- [The task]: Once every line in the data below has been checked for "cost", give the number of lines that hold it, and only that.

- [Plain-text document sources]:
========================================================================

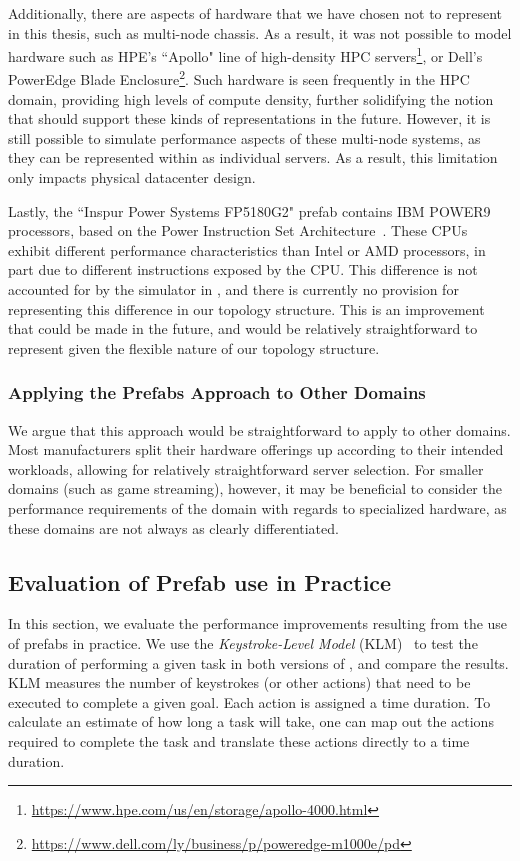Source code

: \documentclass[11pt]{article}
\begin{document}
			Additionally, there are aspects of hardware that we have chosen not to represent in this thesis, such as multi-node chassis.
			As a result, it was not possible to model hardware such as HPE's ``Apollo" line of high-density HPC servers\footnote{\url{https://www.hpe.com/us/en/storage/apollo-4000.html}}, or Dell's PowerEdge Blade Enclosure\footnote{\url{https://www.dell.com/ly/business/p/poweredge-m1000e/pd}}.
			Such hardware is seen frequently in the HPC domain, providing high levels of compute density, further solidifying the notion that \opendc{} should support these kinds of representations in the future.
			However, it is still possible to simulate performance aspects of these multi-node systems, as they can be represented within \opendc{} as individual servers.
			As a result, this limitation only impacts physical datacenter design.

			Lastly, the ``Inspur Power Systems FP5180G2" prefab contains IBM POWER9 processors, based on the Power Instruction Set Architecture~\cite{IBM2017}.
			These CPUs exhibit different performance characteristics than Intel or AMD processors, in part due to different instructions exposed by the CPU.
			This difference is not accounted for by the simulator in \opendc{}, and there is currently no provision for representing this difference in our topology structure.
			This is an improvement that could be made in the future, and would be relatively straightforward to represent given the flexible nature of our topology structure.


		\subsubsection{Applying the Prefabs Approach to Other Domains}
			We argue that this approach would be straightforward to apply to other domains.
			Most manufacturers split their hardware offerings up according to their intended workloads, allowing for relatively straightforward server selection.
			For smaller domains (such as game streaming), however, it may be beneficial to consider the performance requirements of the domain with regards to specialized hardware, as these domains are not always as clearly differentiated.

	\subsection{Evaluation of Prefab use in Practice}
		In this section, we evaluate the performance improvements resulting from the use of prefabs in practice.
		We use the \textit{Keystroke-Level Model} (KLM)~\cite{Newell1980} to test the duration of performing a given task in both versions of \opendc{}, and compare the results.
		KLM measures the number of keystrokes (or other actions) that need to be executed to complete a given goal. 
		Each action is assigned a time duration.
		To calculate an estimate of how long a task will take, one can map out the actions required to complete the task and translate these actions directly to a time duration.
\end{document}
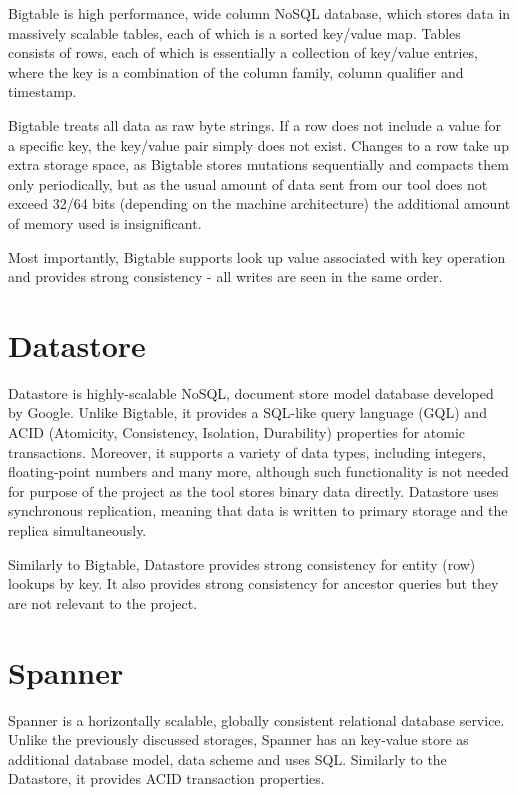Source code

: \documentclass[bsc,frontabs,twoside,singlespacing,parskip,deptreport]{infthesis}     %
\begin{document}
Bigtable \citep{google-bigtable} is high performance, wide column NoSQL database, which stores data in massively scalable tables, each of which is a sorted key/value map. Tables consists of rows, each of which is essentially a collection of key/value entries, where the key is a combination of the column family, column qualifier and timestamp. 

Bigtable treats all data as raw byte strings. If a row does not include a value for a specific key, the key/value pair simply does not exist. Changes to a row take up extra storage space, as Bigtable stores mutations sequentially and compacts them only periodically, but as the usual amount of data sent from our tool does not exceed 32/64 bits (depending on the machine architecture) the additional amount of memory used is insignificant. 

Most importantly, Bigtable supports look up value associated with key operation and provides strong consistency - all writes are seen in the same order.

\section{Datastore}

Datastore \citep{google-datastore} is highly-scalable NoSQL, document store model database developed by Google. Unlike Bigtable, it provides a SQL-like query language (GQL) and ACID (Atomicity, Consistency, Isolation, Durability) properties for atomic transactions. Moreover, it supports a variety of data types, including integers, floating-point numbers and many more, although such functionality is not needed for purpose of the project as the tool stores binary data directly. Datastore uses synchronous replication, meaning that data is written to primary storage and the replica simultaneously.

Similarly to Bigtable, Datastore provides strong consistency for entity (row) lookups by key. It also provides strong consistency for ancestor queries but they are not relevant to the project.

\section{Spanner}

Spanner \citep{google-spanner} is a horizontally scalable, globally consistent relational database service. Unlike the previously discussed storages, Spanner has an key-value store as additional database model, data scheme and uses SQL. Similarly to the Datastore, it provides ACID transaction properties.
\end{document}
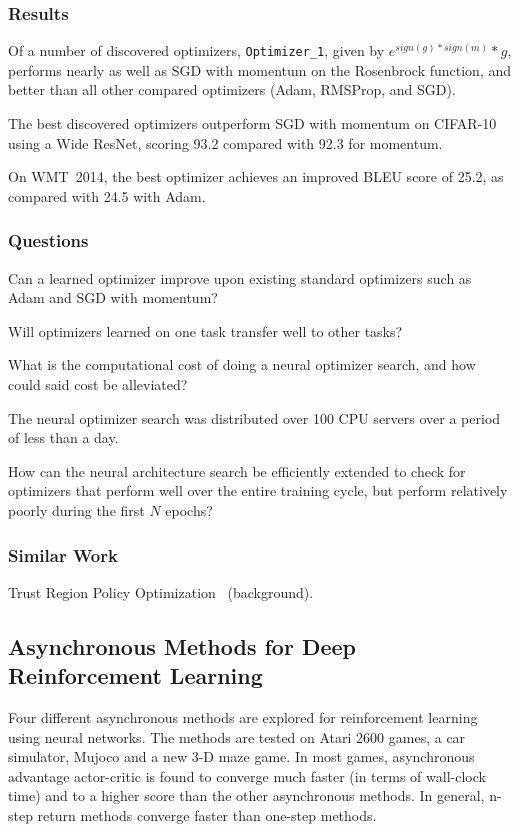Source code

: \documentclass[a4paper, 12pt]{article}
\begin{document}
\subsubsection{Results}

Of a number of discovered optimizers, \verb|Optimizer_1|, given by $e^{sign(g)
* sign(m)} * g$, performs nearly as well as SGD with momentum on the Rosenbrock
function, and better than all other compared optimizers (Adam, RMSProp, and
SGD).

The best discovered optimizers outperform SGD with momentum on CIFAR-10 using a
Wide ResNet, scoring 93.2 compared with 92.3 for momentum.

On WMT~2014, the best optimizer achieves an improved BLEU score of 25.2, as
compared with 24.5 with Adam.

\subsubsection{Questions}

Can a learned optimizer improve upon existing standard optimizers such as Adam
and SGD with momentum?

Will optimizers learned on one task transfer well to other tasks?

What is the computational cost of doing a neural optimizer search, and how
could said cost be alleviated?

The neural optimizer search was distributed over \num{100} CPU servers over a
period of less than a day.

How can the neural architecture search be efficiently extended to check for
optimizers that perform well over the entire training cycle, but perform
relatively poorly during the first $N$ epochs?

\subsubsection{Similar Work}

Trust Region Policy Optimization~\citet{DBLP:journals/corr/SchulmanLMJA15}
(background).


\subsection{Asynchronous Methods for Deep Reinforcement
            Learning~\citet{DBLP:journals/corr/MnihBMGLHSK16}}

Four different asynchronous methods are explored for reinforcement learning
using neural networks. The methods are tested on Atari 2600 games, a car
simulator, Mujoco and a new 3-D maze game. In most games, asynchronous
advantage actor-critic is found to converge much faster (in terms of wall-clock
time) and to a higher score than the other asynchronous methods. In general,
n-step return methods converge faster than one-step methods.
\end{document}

========================================================================

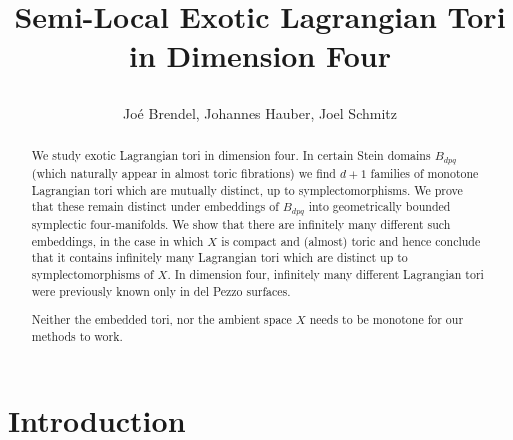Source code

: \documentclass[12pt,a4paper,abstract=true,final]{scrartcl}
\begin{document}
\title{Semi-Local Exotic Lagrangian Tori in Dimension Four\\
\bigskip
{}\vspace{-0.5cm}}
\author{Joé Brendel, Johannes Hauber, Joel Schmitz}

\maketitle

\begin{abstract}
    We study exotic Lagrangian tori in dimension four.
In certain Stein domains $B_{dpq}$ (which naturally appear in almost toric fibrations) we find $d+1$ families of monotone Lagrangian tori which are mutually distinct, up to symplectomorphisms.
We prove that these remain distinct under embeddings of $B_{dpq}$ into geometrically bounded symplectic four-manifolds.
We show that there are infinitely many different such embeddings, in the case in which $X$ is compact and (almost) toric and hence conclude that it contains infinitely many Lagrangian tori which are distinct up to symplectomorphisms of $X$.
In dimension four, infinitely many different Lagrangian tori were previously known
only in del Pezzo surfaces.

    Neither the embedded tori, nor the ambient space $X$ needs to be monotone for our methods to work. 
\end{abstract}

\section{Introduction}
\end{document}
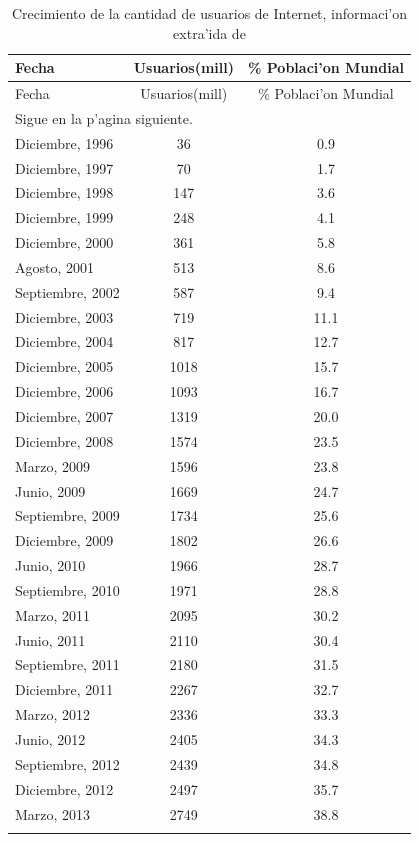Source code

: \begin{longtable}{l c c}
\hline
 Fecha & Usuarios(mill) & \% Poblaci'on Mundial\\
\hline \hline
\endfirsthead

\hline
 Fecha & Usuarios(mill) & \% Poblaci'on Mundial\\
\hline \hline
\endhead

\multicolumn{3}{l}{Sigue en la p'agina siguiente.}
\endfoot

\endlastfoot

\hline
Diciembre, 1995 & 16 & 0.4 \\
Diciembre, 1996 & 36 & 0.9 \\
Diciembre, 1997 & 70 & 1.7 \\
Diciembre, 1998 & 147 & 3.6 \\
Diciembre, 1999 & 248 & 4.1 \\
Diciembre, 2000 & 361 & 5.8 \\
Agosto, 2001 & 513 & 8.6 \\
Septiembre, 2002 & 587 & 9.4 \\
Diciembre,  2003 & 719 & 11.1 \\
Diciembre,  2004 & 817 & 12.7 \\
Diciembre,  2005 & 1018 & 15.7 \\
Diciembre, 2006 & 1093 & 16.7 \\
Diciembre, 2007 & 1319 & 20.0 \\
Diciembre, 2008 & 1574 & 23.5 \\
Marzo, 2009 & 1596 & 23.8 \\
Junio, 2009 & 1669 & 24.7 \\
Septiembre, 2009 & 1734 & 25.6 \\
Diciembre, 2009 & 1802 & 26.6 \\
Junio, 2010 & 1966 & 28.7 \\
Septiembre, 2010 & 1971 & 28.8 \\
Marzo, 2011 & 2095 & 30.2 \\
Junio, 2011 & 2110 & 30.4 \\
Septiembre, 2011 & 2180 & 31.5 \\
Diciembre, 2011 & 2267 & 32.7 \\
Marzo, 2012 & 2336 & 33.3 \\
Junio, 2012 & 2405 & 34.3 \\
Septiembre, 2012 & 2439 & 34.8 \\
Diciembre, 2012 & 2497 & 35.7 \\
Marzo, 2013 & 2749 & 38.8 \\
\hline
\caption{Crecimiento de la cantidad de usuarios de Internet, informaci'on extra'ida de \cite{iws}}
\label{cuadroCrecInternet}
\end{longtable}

========================================================================

- [Response for this exercise]: 2